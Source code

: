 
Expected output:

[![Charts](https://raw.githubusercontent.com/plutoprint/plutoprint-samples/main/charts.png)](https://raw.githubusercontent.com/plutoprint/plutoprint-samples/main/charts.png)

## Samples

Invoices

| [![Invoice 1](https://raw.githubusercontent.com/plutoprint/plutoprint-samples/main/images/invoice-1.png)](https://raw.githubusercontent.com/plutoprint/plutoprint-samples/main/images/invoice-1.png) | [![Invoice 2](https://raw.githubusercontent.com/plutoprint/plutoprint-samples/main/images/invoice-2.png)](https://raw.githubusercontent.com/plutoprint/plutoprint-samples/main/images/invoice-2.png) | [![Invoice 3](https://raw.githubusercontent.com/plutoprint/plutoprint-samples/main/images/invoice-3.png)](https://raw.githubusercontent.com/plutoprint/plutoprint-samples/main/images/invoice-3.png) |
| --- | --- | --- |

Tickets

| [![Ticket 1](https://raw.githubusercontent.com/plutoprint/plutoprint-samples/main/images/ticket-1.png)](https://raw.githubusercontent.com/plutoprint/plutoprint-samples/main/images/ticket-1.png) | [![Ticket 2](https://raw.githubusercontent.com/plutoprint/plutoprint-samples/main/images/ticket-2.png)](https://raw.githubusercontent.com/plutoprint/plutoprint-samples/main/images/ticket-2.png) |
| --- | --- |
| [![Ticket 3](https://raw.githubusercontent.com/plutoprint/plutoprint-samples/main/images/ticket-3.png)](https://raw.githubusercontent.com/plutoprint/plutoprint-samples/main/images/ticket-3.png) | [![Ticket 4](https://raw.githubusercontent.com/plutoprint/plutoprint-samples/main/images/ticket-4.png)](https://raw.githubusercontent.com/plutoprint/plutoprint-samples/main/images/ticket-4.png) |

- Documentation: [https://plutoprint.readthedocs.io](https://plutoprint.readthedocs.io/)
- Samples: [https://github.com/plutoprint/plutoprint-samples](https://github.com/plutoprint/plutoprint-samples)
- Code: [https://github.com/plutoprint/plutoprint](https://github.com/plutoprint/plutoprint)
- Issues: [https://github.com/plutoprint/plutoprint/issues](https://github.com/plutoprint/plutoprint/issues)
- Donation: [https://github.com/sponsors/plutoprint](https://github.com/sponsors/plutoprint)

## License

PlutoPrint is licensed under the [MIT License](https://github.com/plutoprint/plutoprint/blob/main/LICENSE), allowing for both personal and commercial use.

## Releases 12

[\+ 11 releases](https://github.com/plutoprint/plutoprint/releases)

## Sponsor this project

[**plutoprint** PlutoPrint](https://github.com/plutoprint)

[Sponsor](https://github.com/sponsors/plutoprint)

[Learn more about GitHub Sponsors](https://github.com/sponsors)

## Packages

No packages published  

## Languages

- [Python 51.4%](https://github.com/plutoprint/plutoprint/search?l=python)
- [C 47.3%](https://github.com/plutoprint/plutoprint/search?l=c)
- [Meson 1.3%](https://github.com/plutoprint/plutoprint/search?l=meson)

------------------------------------------------

What to work on: Which lines of the entries above contain the string "sponsors"? Copy each one.

Solution below:
- Donation: [https://github.com/sponsors/plutoprint](https://github.com/sponsors/plutoprint)
[Sponsor](https://github.com/sponsors/plutoprint)
[Learn more about GitHub Sponsors](https://github.com/sponsors)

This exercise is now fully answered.